WHAT IS NEEDED: An exact copy of all the data is required, with pictures left out.
***** MATERIAL SUPPLIED
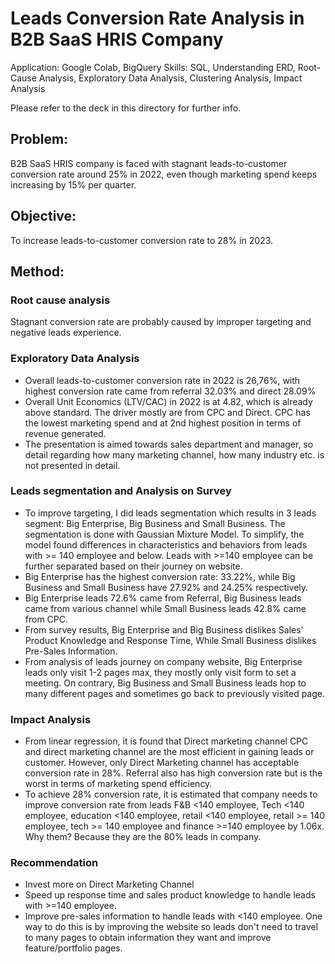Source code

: # **Leads Conversion Rate Analysis in B2B SaaS HRIS Company**
Application: Google Colab, BigQuery
Skills: SQL, Understanding ERD, Root-Cause Analysis, Exploratory Data Analysis, Clustering Analysis, Impact Analysis

Please refer to the deck in this directory for further info.

## Problem:
B2B SaaS HRIS company is faced with stagnant leads-to-customer conversion rate around 25% in 2022, even though marketing spend keeps increasing by 15% per quarter.

## Objective:
To increase leads-to-customer conversion rate to 28% in 2023.

## Method:
### Root cause analysis
Stagnant conversion rate are probably caused by improper targeting and negative leads experience.

### Exploratory Data Analysis
- Overall leads-to-customer conversion rate in 2022 is 26,76%, with highest conversion rate came from referral 32.03% and direct 28.09%
- Overall Unit Economics (LTV/CAC) in 2022 is at 4.82, which is already above standard. The driver mostly are from CPC and Direct. CPC has the lowest marketing spend and at 2nd highest position in terms of revenue generated.
- The presentation is aimed towards sales department and manager, so detail regarding how many marketing channel, how many industry etc. is not presented in detail.

### Leads segmentation and Analysis on Survey
- To improve targeting, I did leads segmentation which results in 3 leads segment: Big Enterprise, Big Business and Small Business. The segmentation is done with Gaussian Mixture Model. To simplify, the model found differences in characteristics and behaviors from leads with >= 140 employee and below. Leads with >=140 employee can be further separated based on their journey on website. 
- Big Enterprise has the highest conversion rate: 33.22%, while Big Business and Small Business have 27.92% and 24.25% respectively.
- Big Enterprise leads 72.6% came from Referral, Big Business leads came from various channel while Small Business leads 42.8% came from CPC.
- From survey results, Big Enterprise and Big Business dislikes Sales' Product Knowledge and Response Time, While Small Business dislikes Pre-Sales Information.
- From analysis of leads journey on company website, Big Enterprise leads only visit 1-2 pages max, they mostly only visit form to set a meeting. On contrary, Big Business and Small Business leads hop to many different pages and sometimes go back to previously visited page.

### Impact Analysis
- From linear regression, it is found that Direct marketing channel CPC and direct marketing channel are the most efficient in gaining leads or customer. However, only Direct Marketing channel has acceptable conversion rate in 28%. Referral also has high conversion rate but is the worst in terms of marketing spend efficiency.
- To achieve 28% conversion rate, it is estimated that company needs to improve conversion rate from leads F&B <140 employee, Tech <140 employee, education <140 employee, retail <140 employee, retail >= 140 employee, tech >= 140 employee and finance >=140 employee by 1.06x. Why them? Because they are the 80% leads in company.

### Recommendation
- Invest more on Direct Marketing Channel
- Speed up response time and sales product knowledge to handle leads with >=140 employee.
- Improve pre-sales information to handle leads with <140 employee. One way to do this is by improving the website so leads don't need to travel to many pages to obtain information they want and improve feature/portfolio pages.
**********
RESPONSE TO THE TASK:
Source code

: # **Leads Conversion Rate Analysis in B2B SaaS HRIS Company**
Application: Google Colab, BigQuery
Skills: SQL, Understanding ERD, Root-Cause Analysis, Exploratory Data Analysis, Clustering Analysis, Impact Analysis

Please refer to the deck in this directory for further info.

## Problem:
B2B SaaS HRIS company is faced with stagnant leads-to-customer conversion rate around 25% in 2022, even though marketing spend keeps increasing by 15% per quarter.

## Objective:
To increase leads-to-customer conversion rate to 28% in 2023.

## Method:
### Root cause analysis
Stagnant conversion rate are probably caused by improper targeting and negative leads experience.

### Exploratory Data Analysis
- Overall leads-to-customer conversion rate in 2022 is 26,76%, with highest conversion rate came from referral 32.03% and direct 28.09%
- Overall Unit Economics (LTV/CAC) in 2022 is at 4.82, which is already above standard. The driver mostly are from CPC and Direct. CPC has the lowest marketing spend and at 2nd highest position in terms of revenue generated.
- The presentation is aimed towards sales department and manager, so detail regarding how many marketing channel, how many industry etc. is not presented in detail.

### Leads segmentation and Analysis on Survey
- To improve targeting, I did leads segmentation which results in 3 leads segment: Big Enterprise, Big Business and Small Business. The segmentation is done with Gaussian Mixture Model. To simplify, the model found differences in characteristics and behaviors from leads with >= 140 employee and below. Leads with >=140 employee can be further separated based on their journey on website. 
- Big Enterprise has the highest conversion rate: 33.22%, while Big Business and Small Business have 27.92% and 24.25% respectively.
- Big Enterprise leads 72.6% came from Referral, Big Business leads came from various channel while Small Business leads 42.8% came from CPC.
- From survey results, Big Enterprise and Big Business dislikes Sales' Product Knowledge and Response Time, While Small Business dislikes Pre-Sales Information.
- From analysis of leads journey on company website, Big Enterprise leads only visit 1-2 pages max, they mostly only visit form to set a meeting. On contrary, Big Business and Small Business leads hop to many different pages and sometimes go back to previously visited page.

### Impact Analysis
- From linear regression, it is found that Direct marketing channel CPC and direct marketing channel are the most efficient in gaining leads or customer. However, only Direct Marketing channel has acceptable conversion rate in 28%. Referral also has high conversion rate but is the worst in terms of marketing spend efficiency.
- To achieve 28% conversion rate, it is estimated that company needs to improve conversion rate from leads F&B <140 employee, Tech <140 employee, education <140 employee, retail <140 employee, retail >= 140 employee, tech >= 140 employee and finance >=140 employee by 1.06x. Why them? Because they are the 80% leads in company.

### Recommendation
- Invest more on Direct Marketing Channel
- Speed up response time and sales product knowledge to handle leads with >=140 employee.
- Improve pre-sales information to handle leads with <140 employee. One way to do this is by improving the website so leads don't need to travel to many pages to obtain information they want and improve feature/portfolio pages.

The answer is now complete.